Next Word Prediction

by Chan Chee-Foong on 1 Oct 2016
for Data Science Capstone Project of the Data Science Specialisation by Johns Hopkins University


Summary

Objective of the project is to build a predictive text model like those used by SwifyKey.
Data are downloaded from HC Corpora and the Exploratory Data Analysis can be found here.

Prediction Model

  1. Being an English-only 4-grams model means that the application will only use up to 3 words in the input to predict the next word.
  2. Together with Natural Processing Language techniques, the prediction scores for the next word are computed using 2 methods: Stupid Backoff and Knesar-Ney Interpolation. The most likely next word has the highest score.
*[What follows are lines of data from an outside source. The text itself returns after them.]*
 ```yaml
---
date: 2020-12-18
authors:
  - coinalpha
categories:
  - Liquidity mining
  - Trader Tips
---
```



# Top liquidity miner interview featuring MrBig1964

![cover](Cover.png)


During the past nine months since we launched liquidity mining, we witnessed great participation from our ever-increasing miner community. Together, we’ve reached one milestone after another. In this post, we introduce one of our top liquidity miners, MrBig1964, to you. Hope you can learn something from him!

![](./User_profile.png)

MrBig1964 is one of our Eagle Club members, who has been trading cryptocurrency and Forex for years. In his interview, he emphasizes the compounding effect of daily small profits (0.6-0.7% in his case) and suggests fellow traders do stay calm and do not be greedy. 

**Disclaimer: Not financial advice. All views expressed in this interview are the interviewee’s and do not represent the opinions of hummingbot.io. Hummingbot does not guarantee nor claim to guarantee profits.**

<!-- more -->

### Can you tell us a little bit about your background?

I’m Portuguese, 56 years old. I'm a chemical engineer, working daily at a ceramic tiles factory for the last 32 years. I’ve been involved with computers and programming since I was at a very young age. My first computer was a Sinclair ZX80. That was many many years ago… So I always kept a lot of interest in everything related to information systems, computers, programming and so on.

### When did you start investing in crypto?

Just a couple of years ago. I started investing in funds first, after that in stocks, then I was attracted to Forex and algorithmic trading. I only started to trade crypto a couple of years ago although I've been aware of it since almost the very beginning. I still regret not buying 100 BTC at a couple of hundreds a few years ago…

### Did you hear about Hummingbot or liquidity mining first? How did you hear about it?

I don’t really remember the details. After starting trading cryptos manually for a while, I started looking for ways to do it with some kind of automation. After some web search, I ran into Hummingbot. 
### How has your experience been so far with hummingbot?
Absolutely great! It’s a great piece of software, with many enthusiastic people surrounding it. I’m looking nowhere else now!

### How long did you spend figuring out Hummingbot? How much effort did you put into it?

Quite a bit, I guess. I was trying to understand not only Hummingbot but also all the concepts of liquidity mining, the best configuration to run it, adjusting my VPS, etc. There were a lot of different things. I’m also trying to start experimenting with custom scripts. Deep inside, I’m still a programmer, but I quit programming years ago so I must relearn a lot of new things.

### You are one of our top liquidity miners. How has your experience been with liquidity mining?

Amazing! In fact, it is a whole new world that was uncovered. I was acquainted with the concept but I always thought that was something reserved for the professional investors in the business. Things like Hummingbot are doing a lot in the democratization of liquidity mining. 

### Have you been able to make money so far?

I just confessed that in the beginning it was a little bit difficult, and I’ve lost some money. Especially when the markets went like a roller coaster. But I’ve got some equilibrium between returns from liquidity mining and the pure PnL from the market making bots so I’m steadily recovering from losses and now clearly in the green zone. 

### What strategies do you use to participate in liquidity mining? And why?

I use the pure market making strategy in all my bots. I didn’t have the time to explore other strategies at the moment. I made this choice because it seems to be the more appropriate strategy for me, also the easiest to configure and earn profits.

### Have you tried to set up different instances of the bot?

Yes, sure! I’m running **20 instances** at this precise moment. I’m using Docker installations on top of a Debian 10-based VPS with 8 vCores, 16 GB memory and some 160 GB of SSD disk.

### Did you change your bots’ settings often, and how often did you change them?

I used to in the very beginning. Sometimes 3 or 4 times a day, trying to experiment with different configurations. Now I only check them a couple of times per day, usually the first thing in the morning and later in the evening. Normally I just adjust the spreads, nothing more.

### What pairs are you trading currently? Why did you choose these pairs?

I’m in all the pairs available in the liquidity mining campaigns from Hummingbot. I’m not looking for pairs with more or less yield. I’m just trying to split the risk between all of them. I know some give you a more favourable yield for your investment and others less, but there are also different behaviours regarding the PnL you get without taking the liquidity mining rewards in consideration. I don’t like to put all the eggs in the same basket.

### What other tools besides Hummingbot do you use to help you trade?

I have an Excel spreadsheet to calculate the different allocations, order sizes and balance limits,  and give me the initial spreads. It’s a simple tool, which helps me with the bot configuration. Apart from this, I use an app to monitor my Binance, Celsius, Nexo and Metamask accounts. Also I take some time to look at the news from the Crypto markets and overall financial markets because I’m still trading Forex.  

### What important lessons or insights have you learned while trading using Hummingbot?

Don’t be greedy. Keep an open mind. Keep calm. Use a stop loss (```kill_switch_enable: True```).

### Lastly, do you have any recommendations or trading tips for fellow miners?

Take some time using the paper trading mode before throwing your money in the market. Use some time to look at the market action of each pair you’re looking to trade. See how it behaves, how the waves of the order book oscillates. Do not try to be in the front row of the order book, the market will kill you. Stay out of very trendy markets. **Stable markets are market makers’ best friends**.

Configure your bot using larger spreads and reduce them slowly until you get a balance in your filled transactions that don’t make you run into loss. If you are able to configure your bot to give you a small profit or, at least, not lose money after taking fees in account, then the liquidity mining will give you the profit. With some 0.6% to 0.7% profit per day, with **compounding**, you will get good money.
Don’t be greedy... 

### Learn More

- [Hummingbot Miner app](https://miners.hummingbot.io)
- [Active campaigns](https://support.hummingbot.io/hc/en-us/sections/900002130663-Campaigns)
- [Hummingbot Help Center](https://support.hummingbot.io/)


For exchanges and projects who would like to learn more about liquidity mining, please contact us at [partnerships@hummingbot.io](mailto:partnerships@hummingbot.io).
Each method has pros and cons in terms of speed and accuracy.
  3. Due to system limitation, only samples of the corpus are used in building the model and validation testing.
  4. Records with non-English words, bad words, repeated words, etc are excluded from the sampling.
  5. Only proper English words are used in building the prediction model.

Accuracy

Based on 3 input words, Knesar-Ney Interpolation achieved an accuracy of 33.5% while Stupid Backoff achieved 32.2%.

plot of chunk Slide3

Application

The application developed using Shinyapp can be found here.

Instructions

  1. Click on Dashboard to begin and test the application. Follow the instructions in the red box.
  2. You should end the message with a blank space for the program to give a next word prediction.
  3. Click on the Model Results to see details for the N-grams prediction scores.
  4. Introduction, Notes, Appendix and References include information and considerations made when building the prediction model.

Usage

  1. On mobile devices to enhance the speed and typing experience.
  2. In conjuction with speech recognisation techniques especially when the earlier words are recognised correctly but not the last word.
  3. On real-time translation software, allowing communication among people speaking different languages.

Future Enhancements

  1. Text classification - By categorising the corpus documents and grouping similar words, word prediction should improve when there are more input words. Prediction need not only depend on the last few words.
  2. Multi-word Prediction - Potentially reducing time taken when composing a message
  3. Spelling correction - Could be implemented with Minimum Edit Distance technique
  4. Extend to other language prediction can be implemented using different word segmentation methods.